SIATech focuses on attracting at-risk kids to the classroom with technology. In 2005, the school won a Golden Bell award for high school innovation from the state School Boards Association. A typical SIATech student has “school-hopped” five to seven times, Leigh said.

“We’re not an average high school,” Leigh said. “We’re a dropout recovery program. Traditional schools have failed the students who come to us. … It’s not a surprise that our dropout rate is higher than the traditional high school.”

The report cited a 165.2 percent dropout rate for SIATech — a figure that is possible because enrollment is only counted once, but dropouts are counted all year. Therefore, if students enroll midyear, then quit, they count as dropouts, but don’t count towards enrollment.

Also, the Los Angeles Times did a nice story on the report, putting it into context with comments from some of the high-dropout schools, and from the California Charter Schools Association:

Daria Hall, assistant director of the Education Trust, a Washington-based nonprofit dedicated to improving education, complained in an e-mail that the report was based on “state-reported dropout figures that are wildly inaccurate.”

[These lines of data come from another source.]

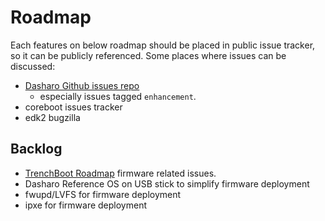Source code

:# Roadmap

Each features on below roadmap should be placed in public issue tracker, so it
can be publicly referenced. Some places where issues can be discussed:

* [Dasharo Github issues repo](https://github.com/Dasharo/dasharo-issues/issues)
  - especially issues tagged `enhancement`.
* coreboot issues tracker
* edk2 bugzilla

## Backlog

* [TrenchBoot Roadmap](https://github.com/TrenchBoot/documentation/blob/master/roadmap/Roadmap.pdf)
    firmware related issues.
* Dasharo Reference OS on USB stick to simplify firmware deployment
* fwupd/LVFS for firmware deployment
* ipxe for firmware deployment
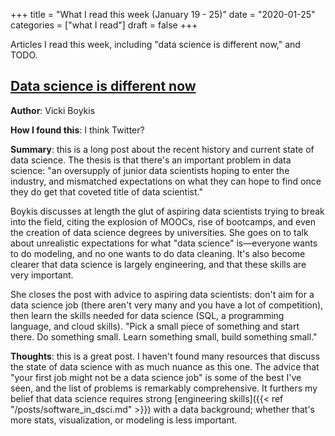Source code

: +++
title = "What I read this week (January 19 - 25)"
date = "2020-01-25"
categories = ["what I read"]
draft = false
+++

Articles I read this week, including "data science is different now," and TODO. <!--more-->

## [Data science is different now](http://veekaybee.github.io/2019/02/13/data-science-is-different/)
**Author**: Vicki Boykis

**How I found this**: I think Twitter?

**Summary**: this is a long post about the recent history and current state of data science. The thesis is that there's an important problem in data science: "an oversupply of junior data scientists hoping to enter the industry, and mismatched expectations on what they can hope to find once they do get that coveted title of data scientist."

Boykis discusses at length the glut of aspiring data scientists trying to break into the field, citing the explosion of MOOCs, rise of bootcamps, and even the creation of data science degrees by universities. She goes on to talk about unrealistic expectations for what "data science" is—everyone wants to do modeling, and no one wants to do data cleaning. It's also become clearer that data science is largely engineering, and that these skills are very important.

She closes the post with advice to aspiring data scientists: don't aim for a data science job (there aren't very many and you have a lot of competition), then learn the skills needed for data science (SQL, a programming language, and cloud skills). "Pick a small piece of something and start there. Do something small. Learn something small, build something small."

**Thoughts**: this is a great post. I haven't found many resources that discuss the state of data science with as much nuance as this one. The advice that "your first job might not be a data science job" is some of the best I've seen, and the list of problems is remarkably comprehensive. It furthers my belief that data science requires strong [engineering skills]({{< ref "/posts/software_in_dsci.md" >}}) with a data background; whether that's more stats, visualization, or modeling is less important.


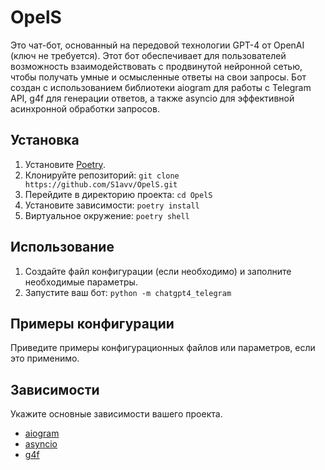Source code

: # OpelS

Это чат-бот, основанный на передовой технологии GPT-4 от OpenAI (ключ не требуется). Этот бот обеспечивает для пользователей возможность взаимодействовать с продвинутой нейронной сетью, чтобы получать умные и осмысленные ответы на свои запросы. Бот создан с использованием библиотеки aiogram для работы с Telegram API, g4f для генерации ответов, а также asyncio для эффективной асинхронной обработки запросов.

## Установка

1. Установите [Poetry](https://python-poetry.org/docs/#installation).
2. Клонируйте репозиторий: `git clone https://github.com/S1avv/OpelS.git`
3. Перейдите в директорию проекта: `cd OpelS`
4. Установите зависимости: `poetry install`
5. Виртуальное окружение: `poetry shell`

## Использование

1. Создайте файл конфигурации (если необходимо) и заполните необходимые параметры.
2. Запустите ваш бот: `python -m chatgpt4_telegram`

## Примеры конфигурации

Приведите примеры конфигурационных файлов или параметров, если это применимо.

## Зависимости

Укажите основные зависимости вашего проекта.

- [aiogram](https://docs.aiogram.dev/en/latest/)
- [asyncio](https://docs.python.org/3/library/asyncio.html)
- [g4f](https://github.com/xtekky/gpt4free)
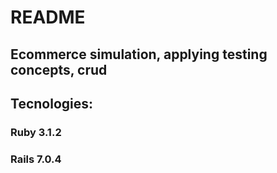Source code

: # README

## Ecommerce simulation, applying testing concepts, crud

## Tecnologies:
### Ruby 3.1.2
### Rails 7.0.4
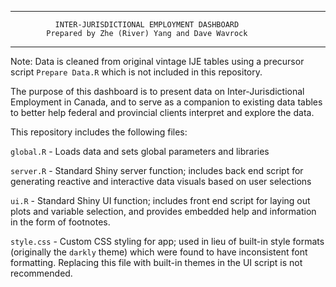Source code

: ************************************************************************
              INTER-JURISDICTIONAL EMPLOYMENT DASHBOARD
            Prepared by Zhe (River) Yang and Dave Wavrock
************************************************************************
Note: Data is cleaned from original vintage IJE tables using a precursor
script `Prepare Data.R` which is not included in this repository.

The purpose of this dashboard is to present data on Inter-Jurisdictional
Employment in Canada, and to serve as a companion to existing data 
tables to better help federal and provincial clients interpret and 
explore the data.

This repository includes the following files:

`global.R` - Loads data and sets global parameters and libraries

`server.R` - Standard Shiny server function; includes back end script
for generating reactive and interactive data visuals based on user
selections

`ui.R` - Standard Shiny UI function; includes front end script for
laying out plots and variable selection, and provides embedded help 
and information in the form of footnotes.

`style.css` - Custom CSS styling for app; used in lieu of built-in
style formats (originally the `darkly` theme) which were found to
have inconsistent font formatting. Replacing this file with built-in
themes in the UI script is not recommended.



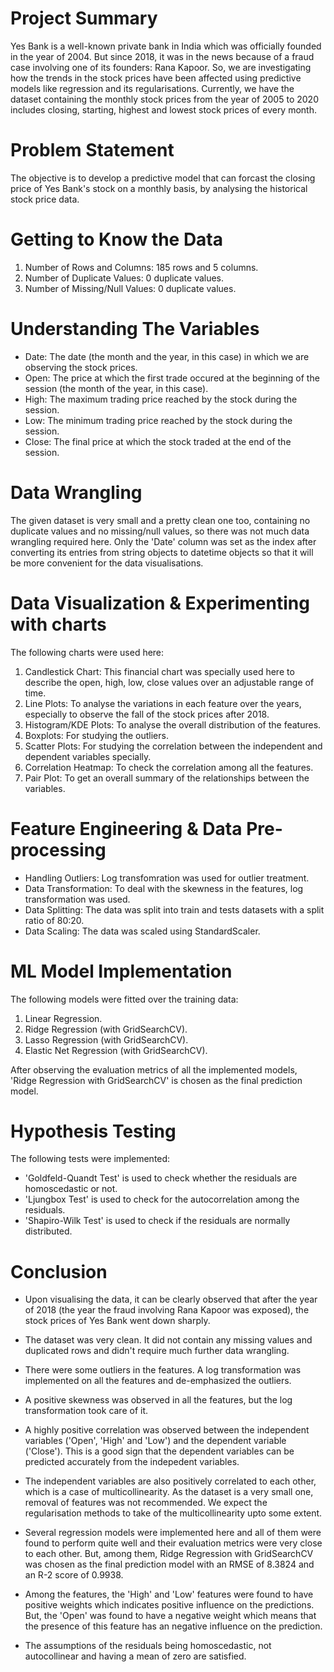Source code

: <h1> Project Summary </h1>

Yes Bank is a well-known private bank in India which was officially founded in the year of 2004. But since 2018, it was in the news because of a fraud case involving one of its founders: Rana Kapoor. So, we are investigating how the trends in the stock prices have been affected using predictive models like regression and its regularisations. Currently, we have the dataset containing the monthly stock prices from the year of 2005 to 2020 includes closing, starting, highest and lowest stock prices of every month.


<h1> Problem Statement </h1>

The objective is to develop a predictive model that can forcast the closing price of Yes Bank's stock on a monthly basis, by analysing the historical stock price data.

<h1> Getting to Know the Data </h1>

1. Number of Rows and Columns: 185 rows and 5 columns.
2. Number of Duplicate Values: 0 duplicate values.
3. Number of Missing/Null Values: 0 duplicate values.


<h1> Understanding The Variables </h1>

- Date: The date (the month and the year, in this case) in which we are observing the stock prices.
- Open: The price at which the first trade occured at the beginning of the session (the month of the year, in this case).
- High: The maximum trading price reached by the stock during the session.
- Low: The minimum trading price reached by the stock during the session.
- Close: The final price at which the stock traded at the end of the session.


<h1> Data Wrangling </h1>

The given dataset is very small and a pretty clean one too, containing no duplicate values and no missing/null values, so there was not much data wrangling required here. Only the 'Date' column was set as the index after converting its entries from string objects to datetime objects so that it will be more convenient for the data visualisations.


<h1> Data Visualization & Experimenting with charts </h1>

The following charts were used here:

1. Candlestick Chart: This financial chart was specially used here to describe the open, high, low, close values over an adjustable range of time.
2. Line Plots: To analyse the variations in each feature over the years, especially to observe the fall of the stock prices after 2018.
3. Histogram/KDE Plots: To analyse the overall distribution of the features.
4. Boxplots: For studying the outliers.
5. Scatter Plots: For studying the correlation between the independent and dependent variables specially.
6. Correlation Heatmap: To check the correlation among all the features.
7. Pair Plot: To get an overall summary of the relationships between the variables.

<h1> Feature Engineering & Data Pre-processing </h1>

- Handling Outliers: Log transfomration was used for outlier treatment.
- Data Transformation: To deal with the skewness in the features, log transformation was used.
- Data Splitting: The data was split into train and tests datasets with a split ratio of 80:20.
- Data Scaling: The data was scaled using StandardScaler.


<h1> ML Model Implementation </h1>

The following models were fitted over the training data:

1. Linear Regression.
2. Ridge Regression (with GridSearchCV).
3. Lasso Regression (with GridSearchCV).
4. Elastic Net Regression (with GridSearchCV).

After observing the evaluation metrics of all the implemented models, 'Ridge Regression with GridSearchCV' is chosen as the final prediction model.


<h1> Hypothesis Testing </h1>

The following tests were implemented:

- 'Goldfeld-Quandt Test' is used to check whether the residuals are homoscedastic or not.
- 'Ljungbox Test' is used to check for the autocorrelation among the residuals.
- 'Shapiro-Wilk Test' is used to check if the residuals are normally distributed.



<h1> Conclusion </h1>

- Upon visualising the data, it can be clearly observed that after the year of 2018 (the year the fraud involving Rana Kapoor was exposed), the stock prices of Yes Bank went down sharply.

- The dataset was very clean. It did not contain any missing values and duplicated rows and didn't require much further data wrangling.

- There were some outliers in the features. A log transformation was implemented on all the features and de-emphasized the outliers.

- A positive skewness was observed in all the features, but the log transformation took care of it.

- A highly positive correlation was observed between the independent variables ('Open', 'High' and 'Low') and the dependent variable ('Close'). This is a good sign that the dependent variables can be predicted accurately from the indepedent variables.

- The independent variables are also positively correlated to each other, which is a case of multicollinearity. As the dataset is a very small one, removal of features was not recommended. We expect the regularisation methods to take of the multicollinearity upto some extent.

- Several regression models were implemented here and all of them were found to perform quite well and their evaluation metrics were very close to each other. But, among them, Ridge Regression with GridSearchCV was chosen as the final prediction model with an RMSE of 8.3824 and an R-2 score of 0.9938.

- Among the features, the 'High' and 'Low' features were found to have positive weights which indicates positive influence on the predictions. But, the 'Open' was found to have a negative weight which means that the presence of this feature has an negative influence on the prediction.

- The assumptions of the residuals being homoscedastic, not autocollinear and having a mean of zero are satisfied.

As an example, she said that John C. Fremont High School in Los Angeles, ranked No. 16 in the report, has an official dropout rate of 9%, yet it has more than 1,900 students entering as freshmen but fewer than 500 enrolled as seniors.

“Unless almost 70% of the entering class transferred out, and no one transferred in, this school loses more than 9% of its students to dropout,” Hall wrote.

Rumberger, the dropout project director, said the data were accurate but conceded that the state’s method of calculating dropouts leaves a great deal to be desired.

“I don’t think the data are flawed,” he said. “I think the data give an incomplete picture.”